NARRATOR: But in the remaining months of his life, the Baron acquired a vital new combat advantage. Anthony Fokker, the designer, had been working on a revolutionary new fighter aircraft, the Dr 1 triplane. In August 1917, he delivered it, personally, to von Richthofen. The Dr 1's triple wing gave it the ability to climb rapidly and turn on a dime. In von Richthofen's skillful hands, it was a lethal machine.

PHILIP SABIN: It had tremendous advantages in maneuverability and von Richthofen would have liked it for that, because he was able to fly it to its limit and make almost certain that nobody could ever get on his tail.

NARRATOR: As the war entered its fourth year, the aerial arms race reached a climax.

War had transformed the fragile flying machines of 1914 into high-powered, heavily armed fighter airplanes. By 1918, the skies above the western front witnessed a terrifying dance of death.

BRADLEY M. KING: This is the era of the dogfight. And some pilots said, actually, that by 1918, if there weren't sixty aircraft involved, you couldn't call it a dogfight. A great swirling beehive of activity and danger, in a box of air a mile square—quite an extraordinary sight to see.

NARRATOR: Such deadly aerial warfare was unimaginable back in 1905, when the Wright brothers' offer to develop a military aircraft had been rejected. The United States had fewer than 300 unarmed airplanes when President Wilson declared war on Germany in April 1917.

It took a year before regular U.S. squadrons arrived at the front, flying mostly French-built fighters. Two American squadrons flew British Sopwith Camels and were attached to the RAF. Aces like Eddie Rickenbacker would soon become America's first war heroes of the air.

Germany was determined to counter the mounting Allied threat before American arms could prove decisive. The final German offensive of the war began in the spring of 1918. More than ever, the German forces relied on their mobile flying circuses to clear Allied planes from the skies.

The Baron's own circus was soon in action, and on Saturday, April 20th, von Richthofen scored his 79th and 80th kills, shooting down two Sopwith Camels.

Billeted at this small chateau, von Richthofen was just two days from going on leave. But, fatefully, he had one more day of flying combat.

The morning of Sunday, April 21st, 1918, was unusual. The wind, which normally ensured that most air combat occurred over German lines, had reversed direction. At 9:45, the Baron took off with two small formations of Fokker triplanes.

A little after 10:40, they spot a patrol of five Sopwith Camel fighters from RAF 209 Squadron and turn to face them. As the dogfight begins, two novice pilots, one German, one Allied, are under strict instructions to remain above the fray—von Richthofen is babysitting his young cousin Wolfram. Likewise, Wilfrid May, a new recruit from Canada, has been ordered by Captain Roy Brown not to engage the enemy.

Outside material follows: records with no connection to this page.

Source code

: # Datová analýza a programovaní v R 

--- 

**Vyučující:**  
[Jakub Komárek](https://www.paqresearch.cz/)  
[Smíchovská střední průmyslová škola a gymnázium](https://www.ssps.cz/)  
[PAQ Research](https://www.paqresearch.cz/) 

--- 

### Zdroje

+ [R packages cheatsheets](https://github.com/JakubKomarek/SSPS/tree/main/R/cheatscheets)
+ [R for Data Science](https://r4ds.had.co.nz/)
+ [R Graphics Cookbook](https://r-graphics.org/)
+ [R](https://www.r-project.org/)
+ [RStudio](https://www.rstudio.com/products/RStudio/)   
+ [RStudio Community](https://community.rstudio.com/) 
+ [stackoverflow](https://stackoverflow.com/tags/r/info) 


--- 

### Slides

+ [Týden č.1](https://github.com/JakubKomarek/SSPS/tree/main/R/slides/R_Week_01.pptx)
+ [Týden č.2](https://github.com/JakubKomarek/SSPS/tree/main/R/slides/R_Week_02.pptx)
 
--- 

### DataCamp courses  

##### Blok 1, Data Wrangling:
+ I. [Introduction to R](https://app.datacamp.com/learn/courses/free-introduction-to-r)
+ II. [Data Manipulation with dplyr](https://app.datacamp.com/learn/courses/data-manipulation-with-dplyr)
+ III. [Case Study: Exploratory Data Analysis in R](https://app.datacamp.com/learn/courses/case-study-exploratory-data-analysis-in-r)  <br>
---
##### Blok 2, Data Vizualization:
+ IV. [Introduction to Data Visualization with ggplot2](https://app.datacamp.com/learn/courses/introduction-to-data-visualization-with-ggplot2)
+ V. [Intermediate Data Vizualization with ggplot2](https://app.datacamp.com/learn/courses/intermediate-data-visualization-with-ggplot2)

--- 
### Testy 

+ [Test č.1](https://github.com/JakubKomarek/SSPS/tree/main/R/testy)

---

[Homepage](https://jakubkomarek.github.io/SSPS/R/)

DENNY MAY: Roy told him to not get involved in any fight, to get up on top, watch, get used to seeing other aircraft in the air, don't do anything stupid, and come back alive. He was frightened out of his mind, I'm sure, at that point.

NARRATOR: As fighting erupts, May stays above the combat as instructed. But when he sees a triplane tantalizingly close, adrenaline takes hold and he decides to attack. The pilot is Wolfram von Richthofen.

But the Red Baron's eagle eye quickly spots the danger. Suddenly finding himself under attack, May breaks away from the fight and dives desperately for home. Sensing his 81st victory, von Richthofen closes in to get behind May. Eyewitnesses on the ground spot the two fighters heading down the Somme Valley.

Moments later, a third airplane is seen: it is Captain Roy Brown, giving chase to protect his young recruit. Von Richthofen attacks. Although the Camel can fly faster than the triplane, May shows his inexperience by zigzagging, which slows him down.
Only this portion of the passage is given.